Tolls fight continues


As work to install electronic toll collection points along the A22-Via do Infante is already underway, opponents to the introduction of motorway fees in the region are determined to keep the fight going.

Two more protests will take place this month and in April.

The first, on Saturday, March 19 at 4pm, will be on the A22 between Guia and Boliqueime, with the aim of causing “serious traffic congestion”.

Protest organisers the Comissão de Utentes da A22 (A22 users’ commission) and the Portagens na A22 Não (No to Tolls on the A22) movement have already said that they expect a large turnout.

Meeting points to head off for the slow march are Portimão’s fairs and exhibitions park (3pm), Vale Paraíso, Albufeira (3.30pm), Parque das Cidades, Faro (3pm) and Altura, Castro Marim, by the Infante roundabout on the EN125 (3pm).

A second protest by the same anti-tolls groups will be held on April 8, but this time on the Guadiana Bridge and the nearby councils of Vila Real de Santo António and Castro Marim in the East Algarve.

The action is part of a nationwide protest against the implementation of tolls on previously designated SCUT roads (free for users).

The commission’s João Vasconcelos hopes MPs and Mayors will also take part in the protests, following a meeting on March 4 with the Algarve Câmaras Association (AMAL) that discussed regional actions to fight the introduction of tolls on the A22.

He said: “The Algarve’s economy will not survive the tolls. We may have to plan much more radical actions in the future.”


In a joint statement, the promoters of the protests said: “The Algarve is ready for an uprising. The tolls will lead us into a deeper crisis. Tolls mean more traffic and accidents on the urban road that is the EN125, currently undergoing redevelopment works that will only aggravate the situation.”

The A22 users’ commission website states that it is a “crime to throw drivers, who will want to avoid the tolls, onto the EN125 road”, which is considered one of the most “lethal” in Portugal.

According to the commission, the tolls will affect not only consumers but also the quality of life of residents and visitors as well as the economy, which is already marred by ever rising unemployment levels due to the region’s seasonality.

“A total injustice” were the words used by AMAL president and also Faro Mayor Macário Correia when describing the government’s decision to turn the region’s A22-Via do Infante into a pay-as-you-go motorway, clearly referring to the fact that the majority of its construction had been EU funded and “had been paid for 20 years ago”.

“Only the Lagoa-Lagos stretch of the A22 was built as part of the government’s SCUT programme,” he said.

The AMAL president is expecting transportation costs to rise by 20% if tolls are introduced. “This will be detrimental to tourism in the Algarve,” he said.

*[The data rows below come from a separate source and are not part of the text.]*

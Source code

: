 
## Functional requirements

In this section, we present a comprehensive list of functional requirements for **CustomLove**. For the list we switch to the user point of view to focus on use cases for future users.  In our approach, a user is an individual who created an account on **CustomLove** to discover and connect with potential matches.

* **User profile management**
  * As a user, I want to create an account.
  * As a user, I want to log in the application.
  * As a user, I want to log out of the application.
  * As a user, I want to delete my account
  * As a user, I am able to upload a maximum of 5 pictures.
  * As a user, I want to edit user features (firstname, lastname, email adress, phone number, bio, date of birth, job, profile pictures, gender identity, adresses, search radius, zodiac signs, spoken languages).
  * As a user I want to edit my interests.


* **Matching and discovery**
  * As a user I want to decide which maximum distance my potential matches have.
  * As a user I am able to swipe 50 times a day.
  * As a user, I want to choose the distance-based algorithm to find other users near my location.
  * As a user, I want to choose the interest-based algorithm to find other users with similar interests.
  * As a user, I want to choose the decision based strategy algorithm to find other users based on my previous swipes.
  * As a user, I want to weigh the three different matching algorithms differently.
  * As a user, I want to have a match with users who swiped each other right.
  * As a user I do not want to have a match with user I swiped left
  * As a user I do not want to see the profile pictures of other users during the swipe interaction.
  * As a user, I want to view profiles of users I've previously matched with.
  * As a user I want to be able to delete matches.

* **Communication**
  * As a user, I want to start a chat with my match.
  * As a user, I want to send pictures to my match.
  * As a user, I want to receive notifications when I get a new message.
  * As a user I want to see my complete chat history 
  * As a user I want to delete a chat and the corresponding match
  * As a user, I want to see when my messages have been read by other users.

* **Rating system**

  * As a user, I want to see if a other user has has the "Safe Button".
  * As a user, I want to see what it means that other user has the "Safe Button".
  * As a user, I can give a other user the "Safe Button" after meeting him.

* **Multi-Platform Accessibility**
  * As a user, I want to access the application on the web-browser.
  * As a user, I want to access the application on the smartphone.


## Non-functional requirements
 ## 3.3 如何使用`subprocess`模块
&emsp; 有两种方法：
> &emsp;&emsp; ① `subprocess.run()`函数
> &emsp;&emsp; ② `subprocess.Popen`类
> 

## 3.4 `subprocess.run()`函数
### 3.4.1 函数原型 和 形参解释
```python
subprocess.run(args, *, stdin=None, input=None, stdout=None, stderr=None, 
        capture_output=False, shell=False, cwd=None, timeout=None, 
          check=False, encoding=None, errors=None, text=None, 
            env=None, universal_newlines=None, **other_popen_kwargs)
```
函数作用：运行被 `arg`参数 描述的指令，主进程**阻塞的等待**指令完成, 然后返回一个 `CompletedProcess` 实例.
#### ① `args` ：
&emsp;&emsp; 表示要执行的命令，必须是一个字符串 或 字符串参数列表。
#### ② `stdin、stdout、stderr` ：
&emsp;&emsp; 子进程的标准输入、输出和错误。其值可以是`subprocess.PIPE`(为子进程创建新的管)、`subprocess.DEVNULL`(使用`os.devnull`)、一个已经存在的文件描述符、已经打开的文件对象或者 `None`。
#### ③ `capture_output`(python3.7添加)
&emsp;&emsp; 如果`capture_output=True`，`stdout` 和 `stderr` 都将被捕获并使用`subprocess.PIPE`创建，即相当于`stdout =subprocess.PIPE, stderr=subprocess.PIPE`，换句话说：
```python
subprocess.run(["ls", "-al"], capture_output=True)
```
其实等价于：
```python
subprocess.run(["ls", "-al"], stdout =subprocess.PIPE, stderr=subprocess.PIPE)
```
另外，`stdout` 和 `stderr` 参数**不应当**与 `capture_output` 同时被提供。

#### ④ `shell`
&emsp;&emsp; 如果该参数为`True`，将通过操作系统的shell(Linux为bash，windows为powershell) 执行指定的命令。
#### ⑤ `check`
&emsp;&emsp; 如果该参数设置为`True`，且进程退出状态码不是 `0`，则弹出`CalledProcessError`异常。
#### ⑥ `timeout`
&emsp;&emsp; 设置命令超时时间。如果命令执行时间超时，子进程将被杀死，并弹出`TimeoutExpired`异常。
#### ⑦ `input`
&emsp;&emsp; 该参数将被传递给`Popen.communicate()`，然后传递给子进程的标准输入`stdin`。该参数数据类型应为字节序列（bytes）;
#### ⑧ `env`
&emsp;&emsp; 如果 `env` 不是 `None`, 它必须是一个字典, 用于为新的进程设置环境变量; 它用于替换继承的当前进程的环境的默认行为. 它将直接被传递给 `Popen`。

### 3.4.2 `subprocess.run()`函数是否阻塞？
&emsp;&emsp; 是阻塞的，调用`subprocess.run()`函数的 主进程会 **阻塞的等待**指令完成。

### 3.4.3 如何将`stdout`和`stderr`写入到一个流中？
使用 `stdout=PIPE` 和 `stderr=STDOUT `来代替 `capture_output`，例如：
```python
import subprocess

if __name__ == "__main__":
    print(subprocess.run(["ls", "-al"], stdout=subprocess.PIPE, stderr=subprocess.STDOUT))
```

Criticising the request made by the Secretary of State for Public Works for input by the Câmaras as to which locations would be best to erect the electronic toll collection points, he said he didn’t see any point in this when works had already started.

“It’s funny that, for five months, no-one from the government had any interest in hearing our views, but instructions had already been given for the installation of toll collection points on the A22,” he said. Macário Correia said last week that a court order to fight the government’s decision is being considered.

April 15, the date announced by the government for the introduction of tolls on the A22, may only be a month away, but the Algarve people seem reluctant to accept the decision and have promised to continue the fight until they are heard – if they are heard.